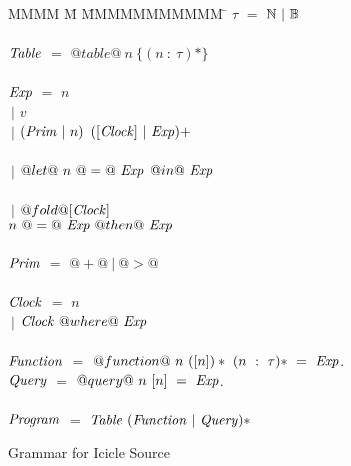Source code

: 
\begin{figure}

\begin{tabbing}
MMMM \= M \= MMMMMMMMMMM \= \kill
$\tau$          \> $=$  \> $\mathbb{N}~|~\mathbb{B}$ \\
\\
$\mathit{Table}$    \> $=$  \> $@table@~n~\{(n~:~\tau)*\}$ \\
\\
$\mathit{Exp}$
    \> $=$  \> $n$          \\
    \> $~|$ \> $v$     \\
    \> $~|$ \> $(\mathit{Prim}~|~n)$     \> $([\mathit{Clock}]~|~\mathit{Exp})+$ \\
\\
    \> $~|$ \> $@let@~n~@=@~\mathit{Exp}$
            \> $@in@~\mathit{Exp}$ \\
                \\
    \> $~|$ \> $@fold@[\mathit{Clock}]$ \\
    \>      \> $n~@=@~\mathit{Exp}~@then@~\mathit{Exp}$
\\
\\
$\mathit{Prim}$
    \> $=$  \> $@+@~|~@>@$ \\
\\
$\mathit{Clock}$
    \> $=$  \> $n$          \\
    \> $~|$ \> $\mathit{Clock}~@where@~\mathit{Exp}$          \\
\\
$\mathit{Function}$
    \> $=$  \> $@function@~n~([n])*~(n~:~\tau)*~=~\mathit{Exp}$.          \\

$\mathit{Query}$
    \> $=$  \> $@query@~n~[n]~=~\mathit{Exp}$.          \\
\\
$\mathit{Program}$
    \> $=$  \> $\mathit{Table}~(\mathit{Function}~|~\mathit{Query})*$ \\
\end{tabbing}


\caption{Grammar for Icicle Source}
\label{fig:source:grammar}
\end{figure}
--------------------
Every line of the data above should be returned exactly, with the pictures removed.

- [Answer to this exercise]:
Source code

: 
\begin{figure}

\begin{tabbing}
MMMM \= M \= MMMMMMMMMMM \= \kill
$\tau$          \> $=$  \> $\mathbb{N}~|~\mathbb{B}$ \\
\\
$\mathit{Table}$    \> $=$  \> $@table@~n~\{(n~:~\tau)*\}$ \\
\\
$\mathit{Exp}$
    \> $=$  \> $n$          \\
    \> $~|$ \> $v$     \\
    \> $~|$ \> $(\mathit{Prim}~|~n)$     \> $([\mathit{Clock}]~|~\mathit{Exp})+$ \\
\\
    \> $~|$ \> $@let@~n~@=@~\mathit{Exp}$
            \> $@in@~\mathit{Exp}$ \\
                \\
    \> $~|$ \> $@fold@[\mathit{Clock}]$ \\
    \>      \> $n~@=@~\mathit{Exp}~@then@~\mathit{Exp}$
\\
\\
$\mathit{Prim}$
    \> $=$  \> $@+@~|~@>@$ \\
\\
$\mathit{Clock}$
    \> $=$  \> $n$          \\
    \> $~|$ \> $\mathit{Clock}~@where@~\mathit{Exp}$          \\
\\
$\mathit{Function}$
    \> $=$  \> $@function@~n~([n])*~(n~:~\tau)*~=~\mathit{Exp}$.          \\

$\mathit{Query}$
    \> $=$  \> $@query@~n~[n]~=~\mathit{Exp}$.          \\
\\
$\mathit{Program}$
    \> $=$  \> $\mathit{Table}~(\mathit{Function}~|~\mathit{Query})*$ \\
\end{tabbing}


\caption{Grammar for Icicle Source}
\label{fig:source:grammar}
\end{figure}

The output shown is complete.